According to Hongchu Wang and Pengfei Wu in 2017 [8] there are 1973 RPI complexes available in the Protein Data Bank (PDB), which contains over 15,000 protein chains and more than 3000 RNA chains. However, according to research using high-throughput sequencing techniques (such as RNA-Seq), at least 30,000 lncRNAs were identified by 2013. In this study we combined the three different datasets; The RPI2241 dataset, containing 2241 RNA–protein pairs was extracted from PRIDB [13] and reconstructed by Wang in 2013, the RPI488, a non-redundant lncRPI dataset based on structural complexes which consists of 488 lncRNA-protein pairs, including 245 non-interacting pairs and 243 interacting pairs from Pan et al. [23, 24] and the RPI12737 dataset containing 12,737 experimentally validated RNA–protein pairs that extracted from NPInter v2.0 database [25]. This dataset contains the same number of non-interacting RNA–protein pairs (negative examples) as the number of interacting RNA–protein pairs. After the dataset combination, we cleaned the data by removing all pairs containing a non-amino acid character for proteins or a non-nucleotide for RNA. The difference between lengths of sequences could increase the sparsity of the TF-IDF data frame and affect the performance of our predictive model. The exploratory data analysis gave more details on the dataset (see Table 1). The first quartile of proteins lengths was 252 while the third quartile was 614, which means that the lengths of 50% of our combined dataset lie between 252 and 614. After all considerations, we decided to use this 50% of the dataset, containing 10,715 clean pairs, to train and test the predictive model.

DatasetPositive pairsNegative pairs#RNA#Protein
RPI48824324525247
RPI224122412241*8412042
RPI1273712,73712737*4636449

Table 1.

Description of different dataset used in random forest training.

The number with star means that the negative pairs were not reported.
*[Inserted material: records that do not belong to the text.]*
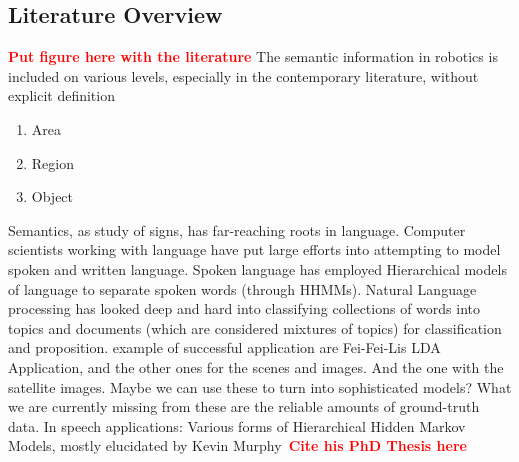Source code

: \documentclass[twocolumn,letterpaper]{IEEEAerospaceCLS}  %
\newcommand\todo[1]{\textbf{\textcolor{red}{#1}}}
\begin{document}
\subsection{Literature Overview} \label{ssec:ResLit}
\todo{Put figure here with the literature}
The semantic information in robotics is included on various levels, especially in the contemporary literature, without explicit definition
\begin{enumerate}
    \item Area
    \item Region
    \item Object
\end{enumerate}
Semantics, as study of signs, has far-reaching roots in language. Computer scientists working with language have put large efforts into attempting to model spoken and written language. Spoken language has employed Hierarchical models of language to separate spoken words (through HHMMs). Natural Language processing has looked deep and hard into classifying collections of words into topics and documents (which are considered mixtures of topics) for classification and proposition.
example of successful application are Fei-Fei-Lis LDA Application, and the other ones for the scenes and images. And the one with the satellite images. Maybe we can use these to turn into sophisticated models?
What we are currently missing from these are the reliable amounts of ground-truth data.
In speech applications: Various forms of Hierarchical Hidden Markov Models, mostly elucidated by Kevin Murphy~\todo{Cite his PhD Thesis here}
\end{document}
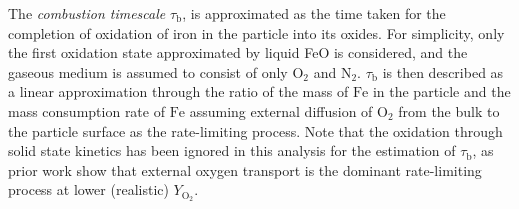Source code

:\documentclass[authoryear,preprint,review,12pt]{elsarticle}
\newcommand{\mrm}[1]{\mathrm{#1}}
\newcommand{\taub}{\tau_\mathrm{b}}
\newcommand{\red}{}
\begin{document}
The \textit{combustion timescale} $\taub$, is approximated as the time taken for the completion of oxidation of iron in the particle into its oxides. For simplicity, only the first oxidation state approximated by liquid FeO is considered, and the gaseous medium is assumed to consist of only $\mrm{O_2}$ and $\mrm{N_2}$. $\taub$ is then described as a linear approximation through the ratio of the mass of $\mrm{Fe}$ in the particle and the mass consumption rate of $\mrm{Fe}$ assuming external diffusion of $\mrm{O_2}$ from the bulk to the particle surface as the rate-limiting process. {\red Note that the oxidation through solid state kinetics has been ignored in this analysis for the estimation of $\taub$, as prior work \cite{Ning2021,ning2024experimental,Thijs2023,fujinawa2023,thijs2023surface} show that external oxygen transport is the dominant rate-limiting process at lower (realistic) $Y_\mrm{O_2}$.}
{}
\end{document}
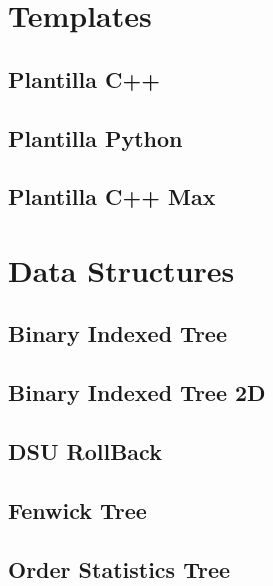 \section{Templates}
\subsection{Plantilla C++}
\raggedbottom
\hrulefill
\subsection{Plantilla Python}
\raggedbottom
\hrulefill
\subsection{Plantilla C++ Max}
\raggedbottom
\hrulefill
\newpage

\section{Data Structures}
\subsection{Binary Indexed Tree}
\raggedbottom
\hrulefill
\subsection{Binary Indexed Tree 2D}
\raggedbottom
\hrulefill
\subsection{DSU RollBack}
\raggedbottom
\hrulefill
\subsection{Fenwick Tree}
\raggedbottom
\hrulefill
\subsection{Order Statistics Tree}
\raggedbottom
\hrulefill
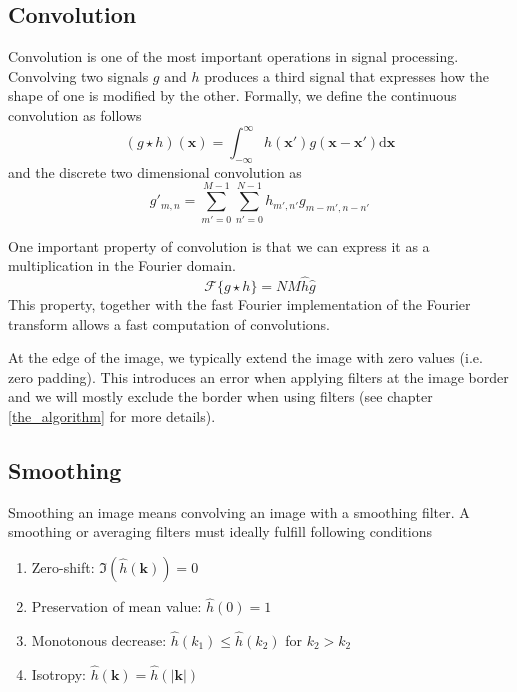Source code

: 		\subsection{Convolution}
		Convolution is one of the most important operations in signal processing. Convolving two signals $g$ and $h$ produces a third signal that expresses how the shape of one is modified by the other. Formally, we define the continuous convolution as follows
		\begin{equation}
			(g \star h)(\mathbf{x}) = \int_{-\infty}^{\infty} 
			h(\mathbf{x}') g(\mathbf{x} - \mathbf{x}')
			\text{d}\mathbf{x}
		\end{equation}
		and the discrete two dimensional convolution as
		\begin{equation}
			g'_{m,n} = \sum_{m'=0}^{M-1} \sum_{n'=0}^{N-1}
			h_{m',n'} g_{m-m', n-n'}
		\end{equation}
		
		One important property of convolution is that we can express it as a multiplication in the Fourier domain. 
		\begin{equation}
		\mathscr{F}\{g \star h\} = N M \hat{h} \hat{g}
		\end{equation}
		This property, together with the fast Fourier implementation of the Fourier transform allows a fast computation of convolutions. 
		
		At the edge of the image, we typically extend the image with zero values (i.e. zero padding). This introduces an error when applying filters at the image border and we will mostly exclude the border when using filters (see chapter \ref{the_algorithm} for more details).
		
		\subsection{Smoothing}\label{sect:smoothing}
		Smoothing an image means convolving an image with a smoothing filter. A smoothing or averaging filters must ideally fulfill following conditions
		\begin{enumerate}
			\item Zero-shift: $\Im (\hat{h}(\mathbf{k})) = 0$
			\item Preservation of mean value: $\hat{h}(0) = 1 $
			\item Monotonous decrease: $ \hat{h}(k_1) \leq \hat{h}(k_2) $ for $ k_2 > k_2 $
			\item Isotropy: $\hat{h}(\mathbf{k}) = \hat{h}(| \mathbf{k} |)$
		\end{enumerate}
All non-reported pairs are considered as negative.


2.1 Transformation of the sequence into text format

The biological sequences are sequences of successive letters without space with different lengths which are relevant to their biochemical structure and for their biological function. The bioinformaticians use the alignment process to arrange the primary structure of a protein to identify regions of similarity that may be a consequence of functional, structural, or evolutionary relationships between the sequences. This approach leaves a lot of holes in a sequence when a region from sequence of interest is not similar to the region of the other sequence. The alignment of multiple sequences is not as simple as it may seem at the first glance and the position feature of amino acids is threatened. Therefore, we propose a method which conserves the position feature of amino acids in the sequence by translating sequences into terms to apply the same representation technique for text data. T232he window with a subrange in the sequence that gives the best metrics was used and slipped through the given sequence with a fixed step, and each nucleotide (amino acid) segment was stored as a term. The shortest size of the sliding window that gave better metrics values was the size 3. As in the example below, the illustration of sequence transformation using a sliding window with size from one to four (Figure 1).

Figure 1.

Illustration of a sequence to text format using a sliding window of different sizes.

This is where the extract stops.